First some motivation: I know that in the group $(\mathbb R_{>0},\times)$, the subgroup $\langle2\rangle$ generated by $\{2\}$ is discrete, but the subgroup $\langle2,3\rangle$ is not. Furthermore, for any $x\in\mathbb R_{>0}$, one can obtain the best approximation (under whatever metric) of $x$ in $\langle2\rangle$ by a simple "descent" algorithm: starting from any $a\in\langle2\rangle$, check which of the three values $2^{-1}a$, $a$, and $2a$ is closest to $x$, go there, and repeat. This algorithm does not work for $\langle2,3\rangle$, which is not discrete. However, this is not simply a consequence of discreteness: descent does not work for the discrete subgroup $\langle4,8\rangle$ either.
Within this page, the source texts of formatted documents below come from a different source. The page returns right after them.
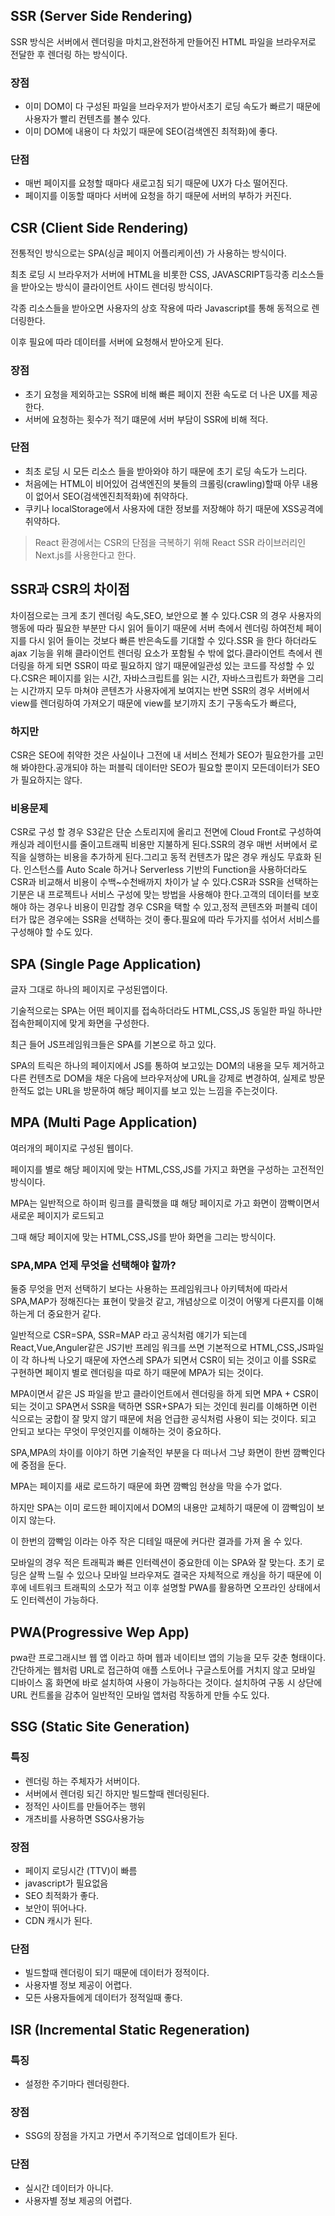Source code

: ## **SSR (Server Side Rendering)**

SSR 방식은 서버에서 렌더링을 마치고,완전하게 만들어진 HTML 파일을 브라우저로 전달한 후 렌더링 하는 방식이다.

### 장점

- 이미 DOM이 다 구성된 파일을 브라우저가 받아서초기 로딩 속도가 빠르기 때문에 사용자가 빨리 컨텐츠를 볼수 있다.
- 이미 DOM에 내용이 다 차있기 때문에 SEO(검색엔진 최적화)에 좋다.

### 단점

- 매번 페이지를 요청할 때마다 새로고침 되기 때문에 UX가 다소 떨어진다.
- 페이지를 이동할 때마다 서버에 요청을 하기 때문에 서버의 부하가 커진다.

## CSR (Client Side Rendering)

전통적인 방식으로는 SPA(싱글 페이지 어플리케이션) 가 사용하는 방식이다.

최초 로딩 시 브라우저가 서버에 HTML을 비롯한 CSS, JAVASCRIPT등각종 리소스들을 받아오는 방식이 클라이언트 사이드 렌더링 방식이다.

각종 리소스들을 받아오면 사용자의 상호 작용에 따라 Javascript를 통해 동적으로 렌더링한다.

이후 필요에 따라 데이터를 서버에 요청해서 받아오게 된다.

### 장점

- 초기 요청을 제외하고는 SSR에 비해 빠른 페이지 전환 속도로 더 나은 UX를 제공한다.
- 서버에 요청하는 횟수가 적기 떄문에 서버 부담이 SSR에 비해 적다.

### 단점

- 최초 로딩 시 모든 리소스 들을 받아와야 하기 때문에 초기 로딩 속도가 느리다.
- 처음에는 HTML이 비어있어 검색엔진의 봇들의 크롤링(crawling)할때 아무 내용이 없어서 SEO(검색엔진최적화)에 취약하다.
- 쿠키나 localStorage에서 사용자에 대한 정보를 저장해야 하기 때문에 XSS공격에 취약하다.

> React 환경에서는 CSR의 단점을 극복하기 위해 React SSR 라이브러리인Next.js를 사용한다고 한다.

## SSR과 CSR의 차이점

차이점으로는 크게 초기 렌더링 속도,SEO, 보안으로 볼 수 있다.CSR 의 경우 사용자의 행동에 따라 필요한 부분만 다시 읽어 들이기 때문에 서버 측에서 렌더링 하여전체 페이지를 다시 읽어 들이는 것보다 빠른 반은속도를 기대할 수 있다.SSR 을 한다 하더라도 ajax 기능을 위해 클라이언트 렌더링 요소가 포함될 수 밖에 없다.클라이언트 측에서 렌더링을 하게 되면 SSR이 따로 필요하지 않기 때문에일관성 있는 코드를 작성할 수 있다.CSR은 페이지를 읽는 시간, 자바스크립트를 읽는 시간, 자바스크립트가 화면을 그리는 시간까지 모두 마쳐야 콘텐츠가 사용자에게 보여지는 반면 SSR의 경우 서버에서 view를 렌더링하여 가져오기 때문에 view를 보기까지 초기 구동속도가 빠르다,

### 하지만

CSR은 SEO에 취약한 것은 사실이나 그전에 내 서비스 전체가 SEO가 필요한가를 고민해 봐야한다.공개되야 하는 퍼블릭 데이터만 SEO가 필요할 뿐이지 모든데이터가 SEO가 필요하지는 않다.

### 비용문제

CSR로 구성 할 경우 S3같은 단순 스토리지에 올리고 전면에 Cloud Front로 구성하여 캐싱과 레이턴시를 줄이고트래픽 비용만 지불하게 된다.SSR의 경우 매번 서버에서 로직을 실행하는 비용을 추가하게 된다.그리고 동적 컨텐츠가 많은 경우 캐싱도 무효화 된다. 인스턴스를 Auto Scale 하거나 Serverless 기반의 Function을 사용하더라도 CSR과 비교해서 비용이 수백~수천배까지 차이가 날 수 있다.CSR과 SSR을 선택하는 기분은 내 프로젝트나 서비스 구성에 맞는 방법을 사용해야 한다.고객의 데이터를 보호해야 하는 경우나 비용이 민감할 경우 CSR을 택할 수 있고,정적 콘텐츠와 퍼블릭 데이터가 많은 경우에는 SSR을 선택하는 것이 좋다.필요에 따라 두가지를 섞어서 서비스를 구성해야 할 수도 있다.

## SPA (Single Page Application)

글자 그대로 하나의 페이지로 구성된앱이다.

기술적으로는 SPA는 어떤 페이지를 접속하더라도 HTML,CSS,JS 동일한 파일 하나만 접속한페이지에 맞게 화면을 구성한다.

최근 들어 JS프레임워크들은 SPA를 기본으로 하고 있다.

SPA의 트릭은 하나의 페이지에서 JS를 통하여 보고있는 DOM의 내용을 모두 제거하고 다른 컨텐츠로 DOM을 채운 다음에 브라우저상에 URL을 강제로 변경하여, 실제로 방문한적도 없는 URL을 방문하여 해당 페이지를 보고 있는 느낌을 주는것이다.

## MPA (Multi Page Application)

여러개의 페이지로 구성된 웹이다.

페이지를 별로 해당 페이지에 맞는 HTML,CSS,JS를 가지고 화면을 구성하는 고전적인 방식이다.

MPA는 일반적으로 하이퍼 링크를 클릭했을 떄 해당 페이지로 가고 화면이 깜빡이면서 새로운 페이지가 로드되고

그때 해당 페이지에 맞는 HTML,CSS,JS를 받아 화면을 그리는 방식이다.

### SPA,MPA 언제 무엇을 선택해야 할까?

둘중 무엇을 먼저 선택하기 보다는 사용하는 프레임워크나 아키텍처에 따라서 SPA,MAP가 정해진다는 표현이 맞을것 같고, 개념상으로 이것이 어떻게 다른지를 이해하는게 더 중요한거 같다.

일반적으로 CSR=SPA, SSR=MAP 라고 공식처럼 얘기가 되는데 React,Vue,Anguler같은 JS기반 프레임 워크를 쓰면 기본적으로 HTML,CSS,JS파일이 각 하나씩 나오기 때문에 자연스레 SPA가 되면서 CSR이 되는 것이고 이를 SSR로 구현하면 페이지 별로 렌더링을 따로 하기 때문에 MPA가 되는 것이다.

MPA이면서 같은 JS 파일을 받고 클라이언트에서 렌더링을 하게 되면 MPA + CSR이 되는 것이고 SPA면서 SSR을 택하면 SSR+SPA가 되는 것인데 원리를 이해하면 이런 식으로는 궁합이 잘 맞지 않기 때문에 처음 언급한 공식처럼 사용이 되는 것이다. 되고 안되고 보다는 무엇이 무엇인지를 이해하는 것이 중요하다.

SPA,MPA의 차이를 이야기 하면 기술적인 부분을 다 떠나서 그냥 화면이 한번 깜빡인다에 중점을 둔다.

MPA는 페이지를 새로 로드하기 때문에 화면 깜빡임 현상을 막을 수가 없다.

하지만 SPA는 이미 로드한 페이지에서 DOM의 내용만 교체하기 때문에 이 깜빡임이 보이지 않는다.

이 한번의 깜빡임 이라는 아주 작은 디테일 때문에 커다란 결과를 가져 올 수 있다.

모바일의 경우 적은 트래픽과 빠른 인터렉션이 중요한데 이는 SPA와 잘 맞는다. 초기 로딩은 살짝 느릴 수 있으나 모바일 브라우져도 결국은 자체적으로 캐싱을 하기 때문에 이후에 네트워크 트래픽의 소모가 적고 이후 설명할 PWA를 활용하면 오프라인 상태에서도 인터렉션이 가능하다.

## PWA(Progressive Wep App)

pwa란 프로그래시브 웹 앱 이라고 하며 웹과 네이티브 앱의 기능을 모두 갖춘 형태이다.간단하게는 웹처럼 URL로 접근하여 애플 스토어나 구글스토어를 거치지 않고 모바일 디바이스 홈 화면에 바로 설치하여 사용이 가능하다는 것이다. 설치하여 구동 시 상단에 URL 컨트롤을 감추어 일반적인 모바일 앱처럼 작동하게 만들 수도 있다.

## SSG (Static Site Generation)

### 특징

- 렌더링 하는 주체자가 서버이다.
- 서버에서 렌더링 되긴 하지만 빌드할때 렌더링된다.
- 정적인 사이트를 만들어주는 행위
- 개츠비를 사용하면 SSG사용가능

### 장점

- 페이지 로딩시간 (TTV)이 빠름
- javascript가 필요없음
- SEO 최적화가 좋다.
- 보안이 뛰어나다.
- CDN 캐시가 된다.

### 단점

- 빌드할때 렌더링이 되기 때문에 데이터가 정적이다.
- 사용자별 정보 제공이 어렵다.
- 모든 사용자들에게 데이터가 정적일때 좋다.

## ISR (Incremental Static Regeneration)

### 특징

- 설정한 주기마다 렌더링한다.

### 장점

- SSG의 장점을 가지고 가면서 주기적으로 업데이트가 된다.

### 단점

- 실시간 데이터가 아니다.
- 사용자별 정보 제공의 어렵다.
I am interested in answering these questions for the matrix group $$G = \left\langle \begin{bmatrix}2&0 \\ 0&1\end{bmatrix}, \begin{bmatrix}1&0 \\ 0&2\end{bmatrix}, \begin{bmatrix}1&1 \\ 0&1\end{bmatrix}, \begin{bmatrix}1&0 \\ 1&1\end{bmatrix} \right\rangle,$$ and its generalizations to higher dimensions. Namely,
- Is $G$ discrete?
- Is there a simpler way to characterize whether a given matrix is in $G$?
- Does it permit a descent algorithm for matrix approximation (say under the Frobenius norm $\|M\|_F = \sum |m_{ij}|^2$)?
It is clear that the subgroup generated by the first two matrices is discrete, since it is simply the set of diagonal matrices with entries from $\langle2\rangle$. The subgroup generated by the last two matrices is a subset of the set of all integer matrices with determinant $1$; I believe it is equal to that set, but I don't even know how to prove that.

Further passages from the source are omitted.